Mazars Group has halted work with crypto firms across the globe, including Crypto.com, KuCoin and Binance, the largest crypto exchange. The global accounting firm in an email said that it was suspending its work because markets haven’t been reassured by reports on assets held in reserve that it had already published, and that the firm was concerned about media scrutiny, according to Bloomberg, which broke the story early this morning.
A spokesperson for Binance told Bloomberg that the pause is temporary. “Unfortunately, this means that we will not be able to work with Mazars for the moment.” The Wall Street Journal reported that Binance customers withdrew $6 billion between Monday and Wednesday of this week.
A Mazars spokesperson said in a statement that the firm has “paused its activity relating to the provision of Proof of Reserves Reports for entities in the cryptocurrency sector due to concerns regarding the way these reports are understood by the public.” The reports have been removed from the Mazars website.
The reports are different from full audits, in that they show only assets, not liabilities, and serve as a “snapshot in time,” Bloomberg reported. The move comes at a time when investors are demanding more transparency following the collapse of crypto exchange FTX and the arrest in the Bahamas of former CEO Sam Bankman-Fried on wire fraud and other allegations.

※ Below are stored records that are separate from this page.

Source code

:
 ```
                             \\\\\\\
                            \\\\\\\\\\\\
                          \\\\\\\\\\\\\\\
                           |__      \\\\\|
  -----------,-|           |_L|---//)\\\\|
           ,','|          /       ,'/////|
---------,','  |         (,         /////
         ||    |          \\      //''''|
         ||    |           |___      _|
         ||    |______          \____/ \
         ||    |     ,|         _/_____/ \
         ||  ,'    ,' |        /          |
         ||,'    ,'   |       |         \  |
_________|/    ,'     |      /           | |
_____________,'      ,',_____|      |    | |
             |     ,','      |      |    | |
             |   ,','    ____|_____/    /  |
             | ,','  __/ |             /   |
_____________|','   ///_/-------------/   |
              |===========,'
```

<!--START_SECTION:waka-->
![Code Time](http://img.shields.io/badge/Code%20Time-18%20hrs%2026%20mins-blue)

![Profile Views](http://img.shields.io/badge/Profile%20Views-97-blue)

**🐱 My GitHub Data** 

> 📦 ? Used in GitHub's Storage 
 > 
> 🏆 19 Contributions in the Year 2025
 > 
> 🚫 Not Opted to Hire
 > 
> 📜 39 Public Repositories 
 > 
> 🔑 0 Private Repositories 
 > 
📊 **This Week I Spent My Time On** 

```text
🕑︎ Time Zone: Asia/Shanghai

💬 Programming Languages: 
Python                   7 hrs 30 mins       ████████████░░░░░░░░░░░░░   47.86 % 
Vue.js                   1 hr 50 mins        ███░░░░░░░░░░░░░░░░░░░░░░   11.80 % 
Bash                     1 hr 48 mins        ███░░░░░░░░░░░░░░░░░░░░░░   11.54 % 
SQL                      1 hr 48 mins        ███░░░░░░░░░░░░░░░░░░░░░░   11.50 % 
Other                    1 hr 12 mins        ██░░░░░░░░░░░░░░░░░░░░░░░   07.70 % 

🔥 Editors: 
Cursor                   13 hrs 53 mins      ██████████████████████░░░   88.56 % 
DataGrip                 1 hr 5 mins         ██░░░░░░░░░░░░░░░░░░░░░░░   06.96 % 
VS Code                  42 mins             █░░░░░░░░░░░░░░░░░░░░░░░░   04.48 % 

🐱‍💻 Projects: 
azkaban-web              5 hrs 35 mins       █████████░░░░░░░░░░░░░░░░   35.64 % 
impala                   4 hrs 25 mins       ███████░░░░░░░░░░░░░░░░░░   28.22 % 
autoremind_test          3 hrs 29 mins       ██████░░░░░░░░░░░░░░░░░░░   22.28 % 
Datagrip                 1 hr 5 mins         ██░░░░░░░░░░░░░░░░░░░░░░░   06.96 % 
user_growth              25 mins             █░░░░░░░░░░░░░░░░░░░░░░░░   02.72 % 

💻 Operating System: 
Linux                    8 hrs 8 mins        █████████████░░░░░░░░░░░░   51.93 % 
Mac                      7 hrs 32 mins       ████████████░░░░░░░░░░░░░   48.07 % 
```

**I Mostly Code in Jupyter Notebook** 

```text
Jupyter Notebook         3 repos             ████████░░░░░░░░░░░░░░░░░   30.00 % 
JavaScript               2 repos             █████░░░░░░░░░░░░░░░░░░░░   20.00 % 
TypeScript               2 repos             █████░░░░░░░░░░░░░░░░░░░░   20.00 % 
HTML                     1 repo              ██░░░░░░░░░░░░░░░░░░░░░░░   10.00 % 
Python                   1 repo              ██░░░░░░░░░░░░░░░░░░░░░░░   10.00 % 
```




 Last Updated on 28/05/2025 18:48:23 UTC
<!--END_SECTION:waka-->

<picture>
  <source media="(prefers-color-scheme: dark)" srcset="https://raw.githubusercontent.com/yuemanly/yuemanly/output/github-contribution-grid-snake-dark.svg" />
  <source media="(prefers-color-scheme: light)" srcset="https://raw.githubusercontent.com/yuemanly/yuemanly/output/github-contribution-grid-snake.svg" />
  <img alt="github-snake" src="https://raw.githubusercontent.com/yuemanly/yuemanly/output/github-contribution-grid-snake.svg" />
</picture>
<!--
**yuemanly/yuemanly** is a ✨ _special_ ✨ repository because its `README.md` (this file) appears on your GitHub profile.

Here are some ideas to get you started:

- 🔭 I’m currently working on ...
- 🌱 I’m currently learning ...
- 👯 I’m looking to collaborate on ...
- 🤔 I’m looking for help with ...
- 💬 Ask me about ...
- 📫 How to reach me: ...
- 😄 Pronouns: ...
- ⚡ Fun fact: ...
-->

New FTX CEO John Ray told Bloomberg that FTX had previously engaged auditing services by San Ramon, Calif.-based IPA 100 firm Armanino LLP and New York-based IPA 100 firm Prager Metis. Ray said that FTX had not yet examined Armanino’s recent audit of the firm’s books. “We do have to look through the books and records and look at the audits themselves and see how comprehensive they were to see if the audit would have picked up anything that we see. Certainly we’re going to look at the related party disclosures that are in those audits, whether there’s any footnotes or exceptions.”
Accounting leaders have expressed skepticism that the proof-of-reserves reports would inspire confidence. For example, Hal Schroeder, a former Financial Accounting Standards Board member, said that without information on internal controls, the reports don’t mean much. “We don’t know how good Binance’s systems are to liquidate assets to cover any margin loans,” he was quoted as saying in the Journal. “And we know in the U.S., even with all the good systems, banks have occasionally been caught off-guard. In light of what we’ve seen in the Bahamas (referring to the FTX implosion), I don’t want to conclude that all the systems are that good.”
“The FTX collapse, and now watching their former auditors pull out of their crypto practices, highlights the lack of confidence that has existed for historical crypto accounting practices,” said Aaron Jacob, who leads enterprise resource planning for TaxBit, in a statement. The light is shining on accounting, he said, to restore lost trust. “The importance of robust accounting solutions tailored to the digital asset space has never been higher.”
Big 4 firms have thus far refused to conduct proof of reserve reports for private crypto companies.